## THE PROBLEM
Below is a listing. Set down exactly the lines from the one containing "- **用户名**和**密码**：如果需要，按照运营商的要求填写。" through the one containing "在设置APN的过程中，可能会", both ends included, and leave out the rest.

## RAW DATA
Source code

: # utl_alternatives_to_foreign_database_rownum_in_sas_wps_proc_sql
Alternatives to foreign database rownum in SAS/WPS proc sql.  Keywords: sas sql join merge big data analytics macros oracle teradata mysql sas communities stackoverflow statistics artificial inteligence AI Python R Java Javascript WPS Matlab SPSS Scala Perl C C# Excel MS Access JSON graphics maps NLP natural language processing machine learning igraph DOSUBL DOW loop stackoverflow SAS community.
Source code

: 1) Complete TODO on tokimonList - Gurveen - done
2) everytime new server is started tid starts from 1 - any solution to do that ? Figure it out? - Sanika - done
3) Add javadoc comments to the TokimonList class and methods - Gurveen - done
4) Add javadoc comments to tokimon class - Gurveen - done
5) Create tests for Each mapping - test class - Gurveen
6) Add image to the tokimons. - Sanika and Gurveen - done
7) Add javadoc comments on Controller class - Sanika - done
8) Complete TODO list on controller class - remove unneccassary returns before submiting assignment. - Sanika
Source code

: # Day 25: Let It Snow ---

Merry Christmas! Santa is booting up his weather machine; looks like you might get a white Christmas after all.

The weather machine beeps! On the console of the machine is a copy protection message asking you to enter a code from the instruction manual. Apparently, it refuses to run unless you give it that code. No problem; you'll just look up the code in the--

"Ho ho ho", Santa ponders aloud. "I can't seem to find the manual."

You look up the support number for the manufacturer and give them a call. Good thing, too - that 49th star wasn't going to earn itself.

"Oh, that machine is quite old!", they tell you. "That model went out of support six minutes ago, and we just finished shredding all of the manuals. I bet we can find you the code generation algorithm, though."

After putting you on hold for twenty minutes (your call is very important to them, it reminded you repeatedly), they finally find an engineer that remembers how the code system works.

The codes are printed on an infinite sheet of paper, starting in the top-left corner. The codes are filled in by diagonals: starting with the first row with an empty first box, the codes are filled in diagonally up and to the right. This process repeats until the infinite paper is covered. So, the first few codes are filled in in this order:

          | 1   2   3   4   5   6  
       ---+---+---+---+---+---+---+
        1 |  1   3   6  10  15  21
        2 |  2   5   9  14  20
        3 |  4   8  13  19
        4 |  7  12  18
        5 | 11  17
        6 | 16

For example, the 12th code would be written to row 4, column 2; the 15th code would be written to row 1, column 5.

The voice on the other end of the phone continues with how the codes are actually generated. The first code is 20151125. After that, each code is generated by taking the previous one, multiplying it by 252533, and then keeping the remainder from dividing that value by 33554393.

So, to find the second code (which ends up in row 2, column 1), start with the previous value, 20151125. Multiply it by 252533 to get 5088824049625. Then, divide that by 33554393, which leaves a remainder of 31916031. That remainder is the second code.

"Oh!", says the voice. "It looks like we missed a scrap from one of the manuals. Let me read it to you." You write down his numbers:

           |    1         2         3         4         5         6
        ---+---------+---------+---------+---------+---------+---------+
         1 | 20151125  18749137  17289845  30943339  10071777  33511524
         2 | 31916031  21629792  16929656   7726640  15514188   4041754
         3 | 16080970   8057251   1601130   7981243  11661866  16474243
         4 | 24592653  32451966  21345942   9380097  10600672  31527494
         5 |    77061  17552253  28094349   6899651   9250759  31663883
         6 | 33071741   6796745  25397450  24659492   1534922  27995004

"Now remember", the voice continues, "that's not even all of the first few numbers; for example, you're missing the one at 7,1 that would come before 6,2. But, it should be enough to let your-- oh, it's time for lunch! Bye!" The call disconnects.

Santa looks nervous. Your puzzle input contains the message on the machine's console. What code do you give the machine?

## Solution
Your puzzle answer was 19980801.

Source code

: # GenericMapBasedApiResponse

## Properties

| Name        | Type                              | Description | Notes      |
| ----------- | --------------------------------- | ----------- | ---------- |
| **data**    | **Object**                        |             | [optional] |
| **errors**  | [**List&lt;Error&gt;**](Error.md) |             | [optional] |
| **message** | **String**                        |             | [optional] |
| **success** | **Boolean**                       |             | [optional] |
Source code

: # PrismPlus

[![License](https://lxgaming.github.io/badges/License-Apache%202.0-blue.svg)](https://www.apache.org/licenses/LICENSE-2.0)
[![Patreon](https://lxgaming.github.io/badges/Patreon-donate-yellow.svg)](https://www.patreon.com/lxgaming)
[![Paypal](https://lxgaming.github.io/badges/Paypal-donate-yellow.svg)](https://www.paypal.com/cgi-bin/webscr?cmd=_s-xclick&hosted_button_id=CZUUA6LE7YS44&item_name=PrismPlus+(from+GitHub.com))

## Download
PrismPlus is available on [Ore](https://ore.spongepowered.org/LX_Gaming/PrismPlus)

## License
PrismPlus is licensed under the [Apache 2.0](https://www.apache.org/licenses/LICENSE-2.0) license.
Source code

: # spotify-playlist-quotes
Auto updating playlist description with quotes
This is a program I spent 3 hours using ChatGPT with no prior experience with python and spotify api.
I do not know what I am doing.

--

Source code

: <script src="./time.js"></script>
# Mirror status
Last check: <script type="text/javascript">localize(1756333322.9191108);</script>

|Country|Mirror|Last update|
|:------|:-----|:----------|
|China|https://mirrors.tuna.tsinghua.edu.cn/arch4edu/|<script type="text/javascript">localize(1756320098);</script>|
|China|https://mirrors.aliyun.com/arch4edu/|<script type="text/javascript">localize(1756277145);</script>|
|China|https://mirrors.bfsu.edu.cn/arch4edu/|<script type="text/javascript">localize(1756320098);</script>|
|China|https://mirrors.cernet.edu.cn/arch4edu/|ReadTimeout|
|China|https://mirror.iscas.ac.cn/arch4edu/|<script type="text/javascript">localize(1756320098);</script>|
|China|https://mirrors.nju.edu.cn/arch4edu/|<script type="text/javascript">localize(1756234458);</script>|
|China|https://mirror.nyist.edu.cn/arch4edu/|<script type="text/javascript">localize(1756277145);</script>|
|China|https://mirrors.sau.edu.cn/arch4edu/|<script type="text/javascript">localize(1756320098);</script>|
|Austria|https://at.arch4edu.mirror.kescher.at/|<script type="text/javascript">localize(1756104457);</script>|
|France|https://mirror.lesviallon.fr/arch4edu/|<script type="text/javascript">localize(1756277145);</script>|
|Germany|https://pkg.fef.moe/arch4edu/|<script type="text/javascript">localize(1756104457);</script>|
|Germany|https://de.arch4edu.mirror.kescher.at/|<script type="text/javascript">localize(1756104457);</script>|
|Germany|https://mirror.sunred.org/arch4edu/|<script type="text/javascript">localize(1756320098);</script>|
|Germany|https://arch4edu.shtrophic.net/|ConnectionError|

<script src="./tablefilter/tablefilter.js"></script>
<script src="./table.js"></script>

* * *

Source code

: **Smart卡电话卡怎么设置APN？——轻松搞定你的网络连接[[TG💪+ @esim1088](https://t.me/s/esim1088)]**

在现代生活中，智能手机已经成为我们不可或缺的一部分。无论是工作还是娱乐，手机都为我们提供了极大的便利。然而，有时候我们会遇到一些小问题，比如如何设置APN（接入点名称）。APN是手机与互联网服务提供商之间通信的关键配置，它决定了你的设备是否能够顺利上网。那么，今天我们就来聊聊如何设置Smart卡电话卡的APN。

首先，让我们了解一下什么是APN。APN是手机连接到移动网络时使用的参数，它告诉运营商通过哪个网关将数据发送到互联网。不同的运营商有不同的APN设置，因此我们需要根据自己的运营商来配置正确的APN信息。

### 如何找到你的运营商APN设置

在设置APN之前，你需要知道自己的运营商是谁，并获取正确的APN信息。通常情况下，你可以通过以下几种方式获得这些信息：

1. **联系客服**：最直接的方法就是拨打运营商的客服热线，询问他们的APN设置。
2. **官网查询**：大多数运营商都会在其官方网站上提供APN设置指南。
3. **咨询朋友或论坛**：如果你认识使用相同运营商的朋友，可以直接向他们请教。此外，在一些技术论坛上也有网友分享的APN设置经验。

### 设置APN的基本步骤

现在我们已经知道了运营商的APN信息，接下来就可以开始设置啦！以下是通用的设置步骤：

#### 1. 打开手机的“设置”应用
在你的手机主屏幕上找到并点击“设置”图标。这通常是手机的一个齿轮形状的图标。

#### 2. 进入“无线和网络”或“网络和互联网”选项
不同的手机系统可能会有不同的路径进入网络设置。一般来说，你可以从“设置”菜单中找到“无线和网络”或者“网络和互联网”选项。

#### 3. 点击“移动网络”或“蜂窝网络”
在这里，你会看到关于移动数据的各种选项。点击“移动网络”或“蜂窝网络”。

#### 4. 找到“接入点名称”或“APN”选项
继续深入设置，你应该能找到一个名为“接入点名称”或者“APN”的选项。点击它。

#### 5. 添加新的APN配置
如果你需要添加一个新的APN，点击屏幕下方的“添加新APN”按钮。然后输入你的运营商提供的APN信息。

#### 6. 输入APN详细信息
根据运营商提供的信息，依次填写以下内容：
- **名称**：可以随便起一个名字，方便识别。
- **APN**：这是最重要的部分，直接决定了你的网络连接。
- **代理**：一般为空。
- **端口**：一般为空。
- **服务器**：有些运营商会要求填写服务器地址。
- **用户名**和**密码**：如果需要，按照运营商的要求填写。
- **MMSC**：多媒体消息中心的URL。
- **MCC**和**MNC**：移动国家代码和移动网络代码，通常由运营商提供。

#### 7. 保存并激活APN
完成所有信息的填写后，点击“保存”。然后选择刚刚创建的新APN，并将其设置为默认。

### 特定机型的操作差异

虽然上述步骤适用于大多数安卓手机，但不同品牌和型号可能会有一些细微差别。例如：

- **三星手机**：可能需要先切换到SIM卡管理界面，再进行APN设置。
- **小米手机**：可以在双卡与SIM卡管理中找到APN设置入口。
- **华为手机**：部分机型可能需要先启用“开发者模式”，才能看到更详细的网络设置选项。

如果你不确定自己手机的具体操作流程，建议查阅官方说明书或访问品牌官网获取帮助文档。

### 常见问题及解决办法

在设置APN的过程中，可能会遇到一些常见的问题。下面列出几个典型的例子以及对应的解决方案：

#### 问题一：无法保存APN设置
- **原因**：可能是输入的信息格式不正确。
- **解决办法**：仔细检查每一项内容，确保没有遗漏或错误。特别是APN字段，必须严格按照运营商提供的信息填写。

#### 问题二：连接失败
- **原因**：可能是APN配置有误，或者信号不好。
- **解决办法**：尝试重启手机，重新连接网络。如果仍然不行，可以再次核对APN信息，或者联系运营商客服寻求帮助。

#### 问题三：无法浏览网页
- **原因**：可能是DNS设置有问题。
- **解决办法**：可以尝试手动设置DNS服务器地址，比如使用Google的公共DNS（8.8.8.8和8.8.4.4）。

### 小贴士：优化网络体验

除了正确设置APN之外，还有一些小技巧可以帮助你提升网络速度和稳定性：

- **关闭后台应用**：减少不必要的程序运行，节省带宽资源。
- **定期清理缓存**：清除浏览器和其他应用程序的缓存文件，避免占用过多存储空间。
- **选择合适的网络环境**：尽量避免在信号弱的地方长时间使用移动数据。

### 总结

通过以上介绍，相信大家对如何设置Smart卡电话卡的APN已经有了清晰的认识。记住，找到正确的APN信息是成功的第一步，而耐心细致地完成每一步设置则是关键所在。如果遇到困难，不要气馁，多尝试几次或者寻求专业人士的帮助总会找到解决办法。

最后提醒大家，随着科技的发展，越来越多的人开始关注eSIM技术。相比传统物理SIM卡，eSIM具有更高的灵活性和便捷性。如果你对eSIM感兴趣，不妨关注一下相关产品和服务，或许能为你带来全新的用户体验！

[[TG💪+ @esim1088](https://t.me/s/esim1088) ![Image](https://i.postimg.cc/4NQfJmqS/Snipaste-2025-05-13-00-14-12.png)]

## WRITTEN ANSWER
- **用户名**和**密码**：如果需要，按照运营商的要求填写。
- **MMSC**：多媒体消息中心的URL。
- **MCC**和**MNC**：移动国家代码和移动网络代码，通常由运营商提供。

#### 7. 保存并激活APN
完成所有信息的填写后，点击“保存”。然后选择刚刚创建的新APN，并将其设置为默认。

### 特定机型的操作差异

虽然上述步骤适用于大多数安卓手机，但不同品牌和型号可能会有一些细微差别。例如：

- **三星手机**：可能需要先切换到SIM卡管理界面，再进行APN设置。
- **小米手机**：可以在双卡与SIM卡管理中找到APN设置入口。
- **华为手机**：部分机型可能需要先启用“开发者模式”，才能看到更详细的网络设置选项。

如果你不确定自己手机的具体操作流程，建议查阅官方说明书或访问品牌官网获取帮助文档。

### 常见问题及解决办法

在设置APN的过程中，可能会遇到一些常见的问题。下面列出几个典型的例子以及对应的解决方案：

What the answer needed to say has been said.